Stored data entries
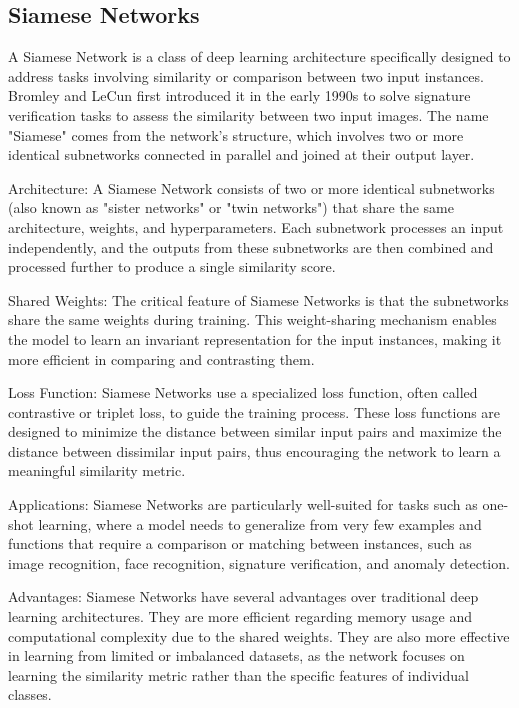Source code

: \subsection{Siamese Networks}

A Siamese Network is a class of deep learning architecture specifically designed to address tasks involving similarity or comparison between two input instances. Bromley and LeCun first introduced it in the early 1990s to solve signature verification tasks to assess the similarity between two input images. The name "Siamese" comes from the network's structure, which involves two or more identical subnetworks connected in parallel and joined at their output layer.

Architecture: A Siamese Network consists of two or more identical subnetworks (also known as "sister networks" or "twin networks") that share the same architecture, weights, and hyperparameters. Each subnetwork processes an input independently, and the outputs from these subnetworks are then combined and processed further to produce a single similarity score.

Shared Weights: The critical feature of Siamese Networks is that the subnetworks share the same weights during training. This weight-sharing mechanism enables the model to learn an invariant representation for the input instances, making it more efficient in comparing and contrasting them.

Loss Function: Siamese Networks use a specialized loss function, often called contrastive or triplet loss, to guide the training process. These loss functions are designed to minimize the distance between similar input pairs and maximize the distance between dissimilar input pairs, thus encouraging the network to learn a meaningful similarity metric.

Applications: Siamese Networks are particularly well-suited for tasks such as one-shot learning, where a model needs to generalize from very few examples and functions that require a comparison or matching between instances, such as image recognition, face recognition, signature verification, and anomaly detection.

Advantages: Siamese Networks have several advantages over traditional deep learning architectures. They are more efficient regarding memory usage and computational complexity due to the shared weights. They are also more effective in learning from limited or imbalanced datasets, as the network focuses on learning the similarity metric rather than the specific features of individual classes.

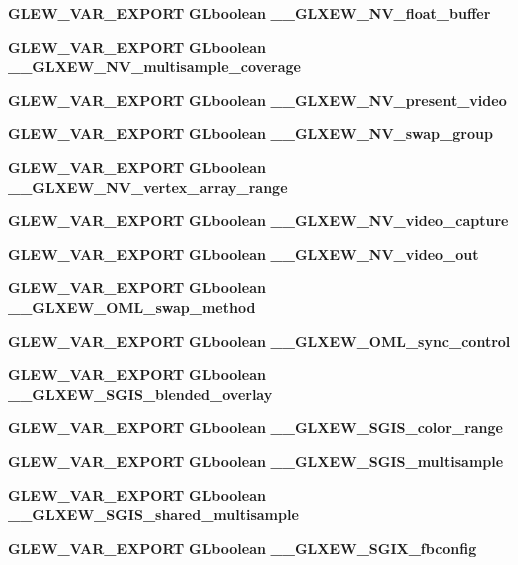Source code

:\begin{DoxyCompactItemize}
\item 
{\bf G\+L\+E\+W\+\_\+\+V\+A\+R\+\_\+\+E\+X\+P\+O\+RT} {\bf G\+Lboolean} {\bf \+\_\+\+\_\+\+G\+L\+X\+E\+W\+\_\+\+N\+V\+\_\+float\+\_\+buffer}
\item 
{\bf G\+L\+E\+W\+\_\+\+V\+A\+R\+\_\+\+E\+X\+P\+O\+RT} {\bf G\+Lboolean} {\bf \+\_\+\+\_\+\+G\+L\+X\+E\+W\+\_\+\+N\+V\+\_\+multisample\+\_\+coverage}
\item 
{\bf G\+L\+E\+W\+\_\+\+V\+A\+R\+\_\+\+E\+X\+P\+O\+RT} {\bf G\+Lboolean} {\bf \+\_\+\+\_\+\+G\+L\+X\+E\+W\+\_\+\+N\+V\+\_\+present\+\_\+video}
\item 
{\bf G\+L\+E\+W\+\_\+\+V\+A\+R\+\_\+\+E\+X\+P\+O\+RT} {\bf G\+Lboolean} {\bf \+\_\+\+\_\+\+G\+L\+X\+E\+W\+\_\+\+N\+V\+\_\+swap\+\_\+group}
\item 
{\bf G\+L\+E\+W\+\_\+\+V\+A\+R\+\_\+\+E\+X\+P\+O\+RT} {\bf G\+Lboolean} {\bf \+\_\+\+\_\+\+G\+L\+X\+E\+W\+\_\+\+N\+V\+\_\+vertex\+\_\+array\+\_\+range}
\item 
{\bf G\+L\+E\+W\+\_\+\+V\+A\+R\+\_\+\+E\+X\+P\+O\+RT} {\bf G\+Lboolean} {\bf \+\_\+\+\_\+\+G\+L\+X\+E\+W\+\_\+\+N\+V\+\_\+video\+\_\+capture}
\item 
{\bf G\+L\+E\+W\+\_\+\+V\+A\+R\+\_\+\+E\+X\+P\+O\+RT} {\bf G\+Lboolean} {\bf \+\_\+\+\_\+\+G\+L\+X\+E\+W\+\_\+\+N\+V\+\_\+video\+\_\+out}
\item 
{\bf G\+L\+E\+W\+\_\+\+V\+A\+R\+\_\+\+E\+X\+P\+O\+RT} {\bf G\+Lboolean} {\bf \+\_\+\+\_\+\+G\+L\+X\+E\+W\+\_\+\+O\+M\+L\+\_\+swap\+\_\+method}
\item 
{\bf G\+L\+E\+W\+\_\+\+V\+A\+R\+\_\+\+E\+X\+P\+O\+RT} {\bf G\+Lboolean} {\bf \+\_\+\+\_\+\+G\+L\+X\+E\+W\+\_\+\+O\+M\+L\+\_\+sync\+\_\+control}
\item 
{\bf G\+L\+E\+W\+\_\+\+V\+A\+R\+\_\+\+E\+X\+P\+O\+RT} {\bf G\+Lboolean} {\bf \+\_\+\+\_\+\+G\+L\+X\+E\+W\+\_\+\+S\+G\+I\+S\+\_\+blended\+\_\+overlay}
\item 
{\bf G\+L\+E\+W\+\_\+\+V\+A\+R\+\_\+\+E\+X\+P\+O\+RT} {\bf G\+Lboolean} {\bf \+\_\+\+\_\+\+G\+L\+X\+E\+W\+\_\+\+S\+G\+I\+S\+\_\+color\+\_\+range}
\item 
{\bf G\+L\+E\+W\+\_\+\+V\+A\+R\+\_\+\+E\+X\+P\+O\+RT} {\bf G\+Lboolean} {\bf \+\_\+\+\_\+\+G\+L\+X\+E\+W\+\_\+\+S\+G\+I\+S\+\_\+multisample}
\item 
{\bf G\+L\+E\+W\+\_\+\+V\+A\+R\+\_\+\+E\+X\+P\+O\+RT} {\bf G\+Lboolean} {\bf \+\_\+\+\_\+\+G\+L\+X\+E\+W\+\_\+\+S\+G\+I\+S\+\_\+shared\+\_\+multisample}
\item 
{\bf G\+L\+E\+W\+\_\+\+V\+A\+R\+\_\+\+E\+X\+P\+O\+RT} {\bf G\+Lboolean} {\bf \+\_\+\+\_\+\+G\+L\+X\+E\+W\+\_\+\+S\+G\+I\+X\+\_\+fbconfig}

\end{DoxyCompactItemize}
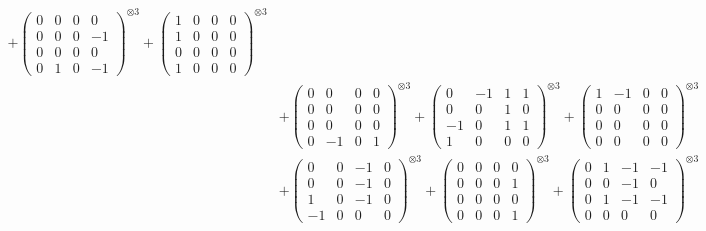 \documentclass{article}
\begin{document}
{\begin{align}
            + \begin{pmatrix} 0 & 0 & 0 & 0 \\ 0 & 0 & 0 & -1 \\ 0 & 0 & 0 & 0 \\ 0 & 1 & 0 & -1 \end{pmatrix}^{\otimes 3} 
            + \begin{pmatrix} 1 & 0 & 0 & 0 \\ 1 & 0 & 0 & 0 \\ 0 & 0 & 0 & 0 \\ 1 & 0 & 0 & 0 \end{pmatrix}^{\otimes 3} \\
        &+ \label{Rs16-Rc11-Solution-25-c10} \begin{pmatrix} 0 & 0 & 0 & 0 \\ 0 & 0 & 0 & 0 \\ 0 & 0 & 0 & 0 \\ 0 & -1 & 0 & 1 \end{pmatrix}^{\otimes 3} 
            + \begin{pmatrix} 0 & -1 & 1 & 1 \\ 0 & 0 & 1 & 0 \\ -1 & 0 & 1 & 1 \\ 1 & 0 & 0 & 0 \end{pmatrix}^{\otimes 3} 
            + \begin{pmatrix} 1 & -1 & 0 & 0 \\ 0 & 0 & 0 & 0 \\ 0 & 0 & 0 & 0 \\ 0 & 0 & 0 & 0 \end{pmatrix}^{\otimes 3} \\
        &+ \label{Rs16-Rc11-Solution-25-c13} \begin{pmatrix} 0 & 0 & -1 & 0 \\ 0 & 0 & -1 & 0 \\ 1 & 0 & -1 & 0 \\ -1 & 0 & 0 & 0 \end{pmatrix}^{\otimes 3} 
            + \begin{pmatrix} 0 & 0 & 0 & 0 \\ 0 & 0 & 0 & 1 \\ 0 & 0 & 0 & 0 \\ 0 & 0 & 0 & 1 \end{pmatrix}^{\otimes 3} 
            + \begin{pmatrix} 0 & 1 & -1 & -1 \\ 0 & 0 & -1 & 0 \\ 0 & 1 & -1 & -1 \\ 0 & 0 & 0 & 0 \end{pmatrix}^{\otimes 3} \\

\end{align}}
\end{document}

## [Task instructions]
Your answer must be the records exactly as they stand, with no pictures in it.

## [Result]
Source code

: \subsection{Siamese Networks}

A Siamese Network is a class of deep learning architecture specifically designed to address tasks involving similarity or comparison between two input instances. Bromley and LeCun first introduced it in the early 1990s to solve signature verification tasks to assess the similarity between two input images. The name "Siamese" comes from the network's structure, which involves two or more identical subnetworks connected in parallel and joined at their output layer.

Architecture: A Siamese Network consists of two or more identical subnetworks (also known as "sister networks" or "twin networks") that share the same architecture, weights, and hyperparameters. Each subnetwork processes an input independently, and the outputs from these subnetworks are then combined and processed further to produce a single similarity score.

Shared Weights: The critical feature of Siamese Networks is that the subnetworks share the same weights during training. This weight-sharing mechanism enables the model to learn an invariant representation for the input instances, making it more efficient in comparing and contrasting them.

Loss Function: Siamese Networks use a specialized loss function, often called contrastive or triplet loss, to guide the training process. These loss functions are designed to minimize the distance between similar input pairs and maximize the distance between dissimilar input pairs, thus encouraging the network to learn a meaningful similarity metric.

Applications: Siamese Networks are particularly well-suited for tasks such as one-shot learning, where a model needs to generalize from very few examples and functions that require a comparison or matching between instances, such as image recognition, face recognition, signature verification, and anomaly detection.

Advantages: Siamese Networks have several advantages over traditional deep learning architectures. They are more efficient regarding memory usage and computational complexity due to the shared weights. They are also more effective in learning from limited or imbalanced datasets, as the network focuses on learning the similarity metric rather than the specific features of individual classes.

Source code

:\begin{DoxyCompactItemize}
\item 
{\bf G\+L\+E\+W\+\_\+\+V\+A\+R\+\_\+\+E\+X\+P\+O\+RT} {\bf G\+Lboolean} {\bf \+\_\+\+\_\+\+G\+L\+X\+E\+W\+\_\+\+N\+V\+\_\+float\+\_\+buffer}
\item 
{\bf G\+L\+E\+W\+\_\+\+V\+A\+R\+\_\+\+E\+X\+P\+O\+RT} {\bf G\+Lboolean} {\bf \+\_\+\+\_\+\+G\+L\+X\+E\+W\+\_\+\+N\+V\+\_\+multisample\+\_\+coverage}
\item 
{\bf G\+L\+E\+W\+\_\+\+V\+A\+R\+\_\+\+E\+X\+P\+O\+RT} {\bf G\+Lboolean} {\bf \+\_\+\+\_\+\+G\+L\+X\+E\+W\+\_\+\+N\+V\+\_\+present\+\_\+video}
\item 
{\bf G\+L\+E\+W\+\_\+\+V\+A\+R\+\_\+\+E\+X\+P\+O\+RT} {\bf G\+Lboolean} {\bf \+\_\+\+\_\+\+G\+L\+X\+E\+W\+\_\+\+N\+V\+\_\+swap\+\_\+group}
\item 
{\bf G\+L\+E\+W\+\_\+\+V\+A\+R\+\_\+\+E\+X\+P\+O\+RT} {\bf G\+Lboolean} {\bf \+\_\+\+\_\+\+G\+L\+X\+E\+W\+\_\+\+N\+V\+\_\+vertex\+\_\+array\+\_\+range}
\item 
{\bf G\+L\+E\+W\+\_\+\+V\+A\+R\+\_\+\+E\+X\+P\+O\+RT} {\bf G\+Lboolean} {\bf \+\_\+\+\_\+\+G\+L\+X\+E\+W\+\_\+\+N\+V\+\_\+video\+\_\+capture}
\item 
{\bf G\+L\+E\+W\+\_\+\+V\+A\+R\+\_\+\+E\+X\+P\+O\+RT} {\bf G\+Lboolean} {\bf \+\_\+\+\_\+\+G\+L\+X\+E\+W\+\_\+\+N\+V\+\_\+video\+\_\+out}
\item 
{\bf G\+L\+E\+W\+\_\+\+V\+A\+R\+\_\+\+E\+X\+P\+O\+RT} {\bf G\+Lboolean} {\bf \+\_\+\+\_\+\+G\+L\+X\+E\+W\+\_\+\+O\+M\+L\+\_\+swap\+\_\+method}
\item 
{\bf G\+L\+E\+W\+\_\+\+V\+A\+R\+\_\+\+E\+X\+P\+O\+RT} {\bf G\+Lboolean} {\bf \+\_\+\+\_\+\+G\+L\+X\+E\+W\+\_\+\+O\+M\+L\+\_\+sync\+\_\+control}
\item 
{\bf G\+L\+E\+W\+\_\+\+V\+A\+R\+\_\+\+E\+X\+P\+O\+RT} {\bf G\+Lboolean} {\bf \+\_\+\+\_\+\+G\+L\+X\+E\+W\+\_\+\+S\+G\+I\+S\+\_\+blended\+\_\+overlay}
\item 
{\bf G\+L\+E\+W\+\_\+\+V\+A\+R\+\_\+\+E\+X\+P\+O\+RT} {\bf G\+Lboolean} {\bf \+\_\+\+\_\+\+G\+L\+X\+E\+W\+\_\+\+S\+G\+I\+S\+\_\+color\+\_\+range}
\item 
{\bf G\+L\+E\+W\+\_\+\+V\+A\+R\+\_\+\+E\+X\+P\+O\+RT} {\bf G\+Lboolean} {\bf \+\_\+\+\_\+\+G\+L\+X\+E\+W\+\_\+\+S\+G\+I\+S\+\_\+multisample}
\item 
{\bf G\+L\+E\+W\+\_\+\+V\+A\+R\+\_\+\+E\+X\+P\+O\+RT} {\bf G\+Lboolean} {\bf \+\_\+\+\_\+\+G\+L\+X\+E\+W\+\_\+\+S\+G\+I\+S\+\_\+shared\+\_\+multisample}
\item 
{\bf G\+L\+E\+W\+\_\+\+V\+A\+R\+\_\+\+E\+X\+P\+O\+RT} {\bf G\+Lboolean} {\bf \+\_\+\+\_\+\+G\+L\+X\+E\+W\+\_\+\+S\+G\+I\+X\+\_\+fbconfig}

\end{DoxyCompactItemize}
 \documentclass{article}
\begin{document}
{\begin{align}
            + \begin{pmatrix} 0 & 0 & 0 & 0 \\ 0 & 0 & 0 & -1 \\ 0 & 0 & 0 & 0 \\ 0 & 1 & 0 & -1 \end{pmatrix}^{\otimes 3} 
            + \begin{pmatrix} 1 & 0 & 0 & 0 \\ 1 & 0 & 0 & 0 \\ 0 & 0 & 0 & 0 \\ 1 & 0 & 0 & 0 \end{pmatrix}^{\otimes 3} \\
        &+ \label{Rs16-Rc11-Solution-25-c10} \begin{pmatrix} 0 & 0 & 0 & 0 \\ 0 & 0 & 0 & 0 \\ 0 & 0 & 0 & 0 \\ 0 & -1 & 0 & 1 \end{pmatrix}^{\otimes 3} 
            + \begin{pmatrix} 0 & -1 & 1 & 1 \\ 0 & 0 & 1 & 0 \\ -1 & 0 & 1 & 1 \\ 1 & 0 & 0 & 0 \end{pmatrix}^{\otimes 3} 
            + \begin{pmatrix} 1 & -1 & 0 & 0 \\ 0 & 0 & 0 & 0 \\ 0 & 0 & 0 & 0 \\ 0 & 0 & 0 & 0 \end{pmatrix}^{\otimes 3} \\
        &+ \label{Rs16-Rc11-Solution-25-c13} \begin{pmatrix} 0 & 0 & -1 & 0 \\ 0 & 0 & -1 & 0 \\ 1 & 0 & -1 & 0 \\ -1 & 0 & 0 & 0 \end{pmatrix}^{\otimes 3} 
            + \begin{pmatrix} 0 & 0 & 0 & 0 \\ 0 & 0 & 0 & 1 \\ 0 & 0 & 0 & 0 \\ 0 & 0 & 0 & 1 \end{pmatrix}^{\otimes 3} 
            + \begin{pmatrix} 0 & 1 & -1 & -1 \\ 0 & 0 & -1 & 0 \\ 0 & 1 & -1 & -1 \\ 0 & 0 & 0 & 0 \end{pmatrix}^{\otimes 3} \\

\end{align}}
\end{document}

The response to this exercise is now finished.